Il monastero di S. Arcangelo a Baiano era da tempo motivo di pettegolezzo, nei salotti della nobità, per le pratiche sessuali delle monache che lo abitavano, al punto di spingere le autorità ecclesiastiche, ad inviare come ispettore il severo Andrea Avellino, divenuto poi santo, ad indagare.
Andrea Avellino, già padre spirituale del convento, accertatosi delle frequenti orge che si svolgevano tra le sacre mura, raccomandò al Cardinale Paolo Burali d’Arezzo il trasferimento delle monache nel convento di San Gregorio Armeno e la immediata chiusura della struttura, che abbandonata allo stato laicale si trasformò in poco tempo come un rudere.

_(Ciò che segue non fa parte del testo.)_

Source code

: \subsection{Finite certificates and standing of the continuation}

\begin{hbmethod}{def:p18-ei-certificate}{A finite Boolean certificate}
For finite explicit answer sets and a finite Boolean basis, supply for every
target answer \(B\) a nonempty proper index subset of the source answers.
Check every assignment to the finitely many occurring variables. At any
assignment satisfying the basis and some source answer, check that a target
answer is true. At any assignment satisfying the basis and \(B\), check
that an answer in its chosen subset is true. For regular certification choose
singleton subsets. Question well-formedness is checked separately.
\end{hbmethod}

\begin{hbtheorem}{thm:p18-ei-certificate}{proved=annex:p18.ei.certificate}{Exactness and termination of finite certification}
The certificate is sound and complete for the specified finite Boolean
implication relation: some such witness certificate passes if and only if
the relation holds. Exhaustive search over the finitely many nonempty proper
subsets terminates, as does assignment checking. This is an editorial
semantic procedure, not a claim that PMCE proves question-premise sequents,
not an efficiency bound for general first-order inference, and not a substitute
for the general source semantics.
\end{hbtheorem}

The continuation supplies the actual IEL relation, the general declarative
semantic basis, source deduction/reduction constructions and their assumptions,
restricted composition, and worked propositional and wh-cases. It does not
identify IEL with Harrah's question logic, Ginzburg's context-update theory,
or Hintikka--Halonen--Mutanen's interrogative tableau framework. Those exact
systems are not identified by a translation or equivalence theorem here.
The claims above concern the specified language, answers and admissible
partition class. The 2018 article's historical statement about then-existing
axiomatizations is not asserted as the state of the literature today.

Delle monache poi, non si seppe più nulla, come fossero svanite e disperse nella polvere dei secoli.
Agata, fu detto, abbandonò di nascosto Napoli e di lei, da quel giorno, si perse ogni traccia. La leggenda nata da questa storia vera, vuole che lo spettro della dama, ancora oggi si muoverebbe, con fare sinistro, tra i resti dell’antico monastero, alla ricerca di quella perduta libertà che tanto le era stata negata.
Per gli studiosi dell’esoterismo la vicenda riveste un grande interesse e la sua drammaticità può essere compresa solo con una lettura specialistica, che tiene conto di alcuni dettagli:
- il monastero poggiava su una base pagana, luogo di culto scelto dal sacerdote rabdomante in grazia delle forze magnetiche che dovevano favorire lo svolgersi dei “misteri”
- il divieto di accedervi per le donne di umili origini.
- la presenza contigua di un corso d’acqua “rituale
Questa leggenda, sui cui Stendhal aveva redatto il libello, è diventata successivamente, materiale di interesse cinematografico: “Le monache di Sant’Arcangelo” è un film erotico-conventuale del 1973 diretto dal regista Domenico Paolella, con Ornella Muti diciottenne.
Purtroppo la leggenda è l’unica cosa rimasta. Il monastero, infatti, è un edificio disabitato e la chiesa, di proprietà di una confraternita, è chiusa ormai da decenni.
Il vecchio convento è citato anche dal Boccaccio nel Filocolo, perché per poco vi soggiornò la sua Fiammetta.